··· Input for this task ···
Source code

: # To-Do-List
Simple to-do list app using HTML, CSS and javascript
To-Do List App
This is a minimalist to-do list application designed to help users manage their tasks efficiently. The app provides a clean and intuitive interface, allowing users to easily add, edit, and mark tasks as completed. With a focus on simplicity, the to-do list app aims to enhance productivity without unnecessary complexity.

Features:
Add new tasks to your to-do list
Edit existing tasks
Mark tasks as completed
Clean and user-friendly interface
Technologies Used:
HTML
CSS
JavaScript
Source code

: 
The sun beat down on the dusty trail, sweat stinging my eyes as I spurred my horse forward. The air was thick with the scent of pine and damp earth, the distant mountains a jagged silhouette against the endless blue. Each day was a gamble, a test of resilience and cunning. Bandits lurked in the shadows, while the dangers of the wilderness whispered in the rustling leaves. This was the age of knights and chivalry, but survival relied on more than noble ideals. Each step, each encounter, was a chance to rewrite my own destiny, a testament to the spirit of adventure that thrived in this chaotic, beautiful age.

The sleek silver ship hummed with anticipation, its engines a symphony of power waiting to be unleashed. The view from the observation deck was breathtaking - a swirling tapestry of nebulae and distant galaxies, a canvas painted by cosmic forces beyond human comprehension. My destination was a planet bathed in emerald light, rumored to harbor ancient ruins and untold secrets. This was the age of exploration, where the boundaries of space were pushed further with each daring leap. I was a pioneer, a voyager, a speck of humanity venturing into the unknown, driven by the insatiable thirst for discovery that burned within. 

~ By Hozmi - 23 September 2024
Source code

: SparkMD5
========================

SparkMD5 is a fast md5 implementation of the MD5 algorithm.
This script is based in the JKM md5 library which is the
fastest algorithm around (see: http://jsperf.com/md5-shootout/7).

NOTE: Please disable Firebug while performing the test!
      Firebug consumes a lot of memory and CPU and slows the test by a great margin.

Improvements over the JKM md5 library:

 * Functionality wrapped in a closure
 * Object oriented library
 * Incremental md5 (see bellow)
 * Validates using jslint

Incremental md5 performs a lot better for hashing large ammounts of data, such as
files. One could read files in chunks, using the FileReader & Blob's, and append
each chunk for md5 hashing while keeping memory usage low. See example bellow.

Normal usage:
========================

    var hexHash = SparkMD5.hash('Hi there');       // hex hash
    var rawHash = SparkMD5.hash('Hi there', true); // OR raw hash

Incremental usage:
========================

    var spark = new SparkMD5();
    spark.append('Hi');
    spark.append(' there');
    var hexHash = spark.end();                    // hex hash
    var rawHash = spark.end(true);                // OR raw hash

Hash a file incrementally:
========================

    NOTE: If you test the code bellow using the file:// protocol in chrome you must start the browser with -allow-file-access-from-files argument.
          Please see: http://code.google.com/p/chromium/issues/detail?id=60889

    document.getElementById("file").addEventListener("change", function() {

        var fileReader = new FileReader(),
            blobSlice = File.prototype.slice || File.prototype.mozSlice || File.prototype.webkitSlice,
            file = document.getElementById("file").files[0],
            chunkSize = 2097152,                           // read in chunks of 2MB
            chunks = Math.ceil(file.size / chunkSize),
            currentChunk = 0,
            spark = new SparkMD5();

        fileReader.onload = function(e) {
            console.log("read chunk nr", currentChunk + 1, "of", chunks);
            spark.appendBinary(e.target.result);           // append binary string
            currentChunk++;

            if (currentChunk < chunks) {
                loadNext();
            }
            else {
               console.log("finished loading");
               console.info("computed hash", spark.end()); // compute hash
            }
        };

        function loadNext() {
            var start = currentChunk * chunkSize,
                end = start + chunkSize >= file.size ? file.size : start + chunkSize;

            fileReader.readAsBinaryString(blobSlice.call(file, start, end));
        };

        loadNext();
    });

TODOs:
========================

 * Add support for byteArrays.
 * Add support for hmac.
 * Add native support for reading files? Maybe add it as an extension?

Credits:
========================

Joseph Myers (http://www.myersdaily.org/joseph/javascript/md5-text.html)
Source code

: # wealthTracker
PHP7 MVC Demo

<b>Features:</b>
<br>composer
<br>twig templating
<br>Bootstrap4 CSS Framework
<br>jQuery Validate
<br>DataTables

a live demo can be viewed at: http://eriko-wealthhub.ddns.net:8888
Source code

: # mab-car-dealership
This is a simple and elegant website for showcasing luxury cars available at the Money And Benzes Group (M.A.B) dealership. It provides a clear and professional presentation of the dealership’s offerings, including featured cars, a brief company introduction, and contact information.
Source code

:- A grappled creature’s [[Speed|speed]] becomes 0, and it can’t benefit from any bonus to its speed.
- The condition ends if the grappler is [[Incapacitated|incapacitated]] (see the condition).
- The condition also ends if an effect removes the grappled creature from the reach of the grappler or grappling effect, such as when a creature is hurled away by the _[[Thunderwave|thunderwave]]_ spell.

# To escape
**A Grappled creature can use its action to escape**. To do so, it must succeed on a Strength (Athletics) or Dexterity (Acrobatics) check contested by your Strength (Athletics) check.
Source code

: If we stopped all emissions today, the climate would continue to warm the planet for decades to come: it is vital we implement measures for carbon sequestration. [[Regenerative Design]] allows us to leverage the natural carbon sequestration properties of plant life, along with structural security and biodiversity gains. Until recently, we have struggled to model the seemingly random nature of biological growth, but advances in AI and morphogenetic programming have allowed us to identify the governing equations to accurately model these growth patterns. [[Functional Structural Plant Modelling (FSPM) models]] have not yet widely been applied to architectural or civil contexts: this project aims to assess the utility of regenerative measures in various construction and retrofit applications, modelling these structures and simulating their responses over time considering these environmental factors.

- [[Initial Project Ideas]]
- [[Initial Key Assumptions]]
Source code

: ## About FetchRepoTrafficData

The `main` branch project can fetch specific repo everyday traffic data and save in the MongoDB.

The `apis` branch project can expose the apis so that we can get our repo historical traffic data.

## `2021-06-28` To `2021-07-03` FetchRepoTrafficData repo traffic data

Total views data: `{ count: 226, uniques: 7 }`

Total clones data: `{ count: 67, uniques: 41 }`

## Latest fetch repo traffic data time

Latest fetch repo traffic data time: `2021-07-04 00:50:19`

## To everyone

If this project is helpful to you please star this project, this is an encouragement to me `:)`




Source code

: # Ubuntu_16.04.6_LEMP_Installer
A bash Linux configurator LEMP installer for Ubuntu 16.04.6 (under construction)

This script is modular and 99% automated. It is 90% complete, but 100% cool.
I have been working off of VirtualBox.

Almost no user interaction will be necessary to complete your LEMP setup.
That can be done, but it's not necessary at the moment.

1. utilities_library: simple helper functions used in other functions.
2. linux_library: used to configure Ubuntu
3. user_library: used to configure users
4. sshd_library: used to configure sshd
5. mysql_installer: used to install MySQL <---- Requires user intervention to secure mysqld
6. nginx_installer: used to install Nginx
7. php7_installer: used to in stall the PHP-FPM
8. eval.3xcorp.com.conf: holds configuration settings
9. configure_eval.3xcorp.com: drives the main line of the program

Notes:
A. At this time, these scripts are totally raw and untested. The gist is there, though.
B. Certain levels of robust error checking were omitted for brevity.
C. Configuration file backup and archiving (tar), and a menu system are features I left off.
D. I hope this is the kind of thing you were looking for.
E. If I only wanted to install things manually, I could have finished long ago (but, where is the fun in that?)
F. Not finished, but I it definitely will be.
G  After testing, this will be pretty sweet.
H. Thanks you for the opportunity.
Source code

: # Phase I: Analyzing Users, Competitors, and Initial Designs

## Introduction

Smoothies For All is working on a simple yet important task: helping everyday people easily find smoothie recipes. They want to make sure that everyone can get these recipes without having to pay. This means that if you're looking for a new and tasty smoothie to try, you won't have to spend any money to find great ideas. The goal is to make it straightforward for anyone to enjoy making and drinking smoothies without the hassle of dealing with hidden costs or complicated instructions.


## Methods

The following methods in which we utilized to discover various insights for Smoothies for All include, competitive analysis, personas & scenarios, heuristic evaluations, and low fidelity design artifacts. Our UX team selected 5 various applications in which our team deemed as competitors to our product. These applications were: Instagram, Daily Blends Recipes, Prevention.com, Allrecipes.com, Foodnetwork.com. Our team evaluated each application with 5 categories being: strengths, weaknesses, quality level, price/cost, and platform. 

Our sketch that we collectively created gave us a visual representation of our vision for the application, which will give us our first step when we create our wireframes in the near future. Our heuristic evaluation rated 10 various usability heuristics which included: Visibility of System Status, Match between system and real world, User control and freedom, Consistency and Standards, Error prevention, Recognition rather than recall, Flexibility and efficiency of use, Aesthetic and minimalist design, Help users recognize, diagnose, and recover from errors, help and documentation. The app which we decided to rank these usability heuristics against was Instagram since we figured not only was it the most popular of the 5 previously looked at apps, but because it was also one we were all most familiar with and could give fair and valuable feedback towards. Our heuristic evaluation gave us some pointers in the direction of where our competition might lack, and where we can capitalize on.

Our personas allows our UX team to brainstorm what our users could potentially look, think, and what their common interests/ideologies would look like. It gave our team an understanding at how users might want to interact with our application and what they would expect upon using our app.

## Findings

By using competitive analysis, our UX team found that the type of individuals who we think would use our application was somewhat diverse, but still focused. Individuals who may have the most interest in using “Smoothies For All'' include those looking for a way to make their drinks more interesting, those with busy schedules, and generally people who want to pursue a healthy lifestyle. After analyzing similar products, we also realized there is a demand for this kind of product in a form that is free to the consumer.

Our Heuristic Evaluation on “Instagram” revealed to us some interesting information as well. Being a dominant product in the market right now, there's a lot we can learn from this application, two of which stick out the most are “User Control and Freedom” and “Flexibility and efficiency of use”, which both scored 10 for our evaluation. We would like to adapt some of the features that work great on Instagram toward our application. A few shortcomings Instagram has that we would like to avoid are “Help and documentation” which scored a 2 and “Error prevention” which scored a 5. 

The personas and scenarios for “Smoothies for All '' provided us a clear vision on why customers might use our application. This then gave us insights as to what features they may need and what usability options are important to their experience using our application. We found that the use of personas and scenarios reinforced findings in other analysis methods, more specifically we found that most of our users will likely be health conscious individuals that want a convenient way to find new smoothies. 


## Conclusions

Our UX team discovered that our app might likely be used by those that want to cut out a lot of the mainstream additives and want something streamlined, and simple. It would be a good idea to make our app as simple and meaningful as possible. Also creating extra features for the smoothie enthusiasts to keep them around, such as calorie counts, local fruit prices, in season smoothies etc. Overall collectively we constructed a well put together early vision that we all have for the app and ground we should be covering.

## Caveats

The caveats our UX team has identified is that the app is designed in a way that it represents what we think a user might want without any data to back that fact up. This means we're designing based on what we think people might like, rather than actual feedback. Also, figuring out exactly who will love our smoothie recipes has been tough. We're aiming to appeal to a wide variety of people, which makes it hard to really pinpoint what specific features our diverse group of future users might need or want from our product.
···
Wherever the string "support" appears in the listing above, show the whole line.

**Task solution**
 * Add support for byteArrays.
 * Add support for hmac.
 * Add native support for reading files? Maybe add it as an extension?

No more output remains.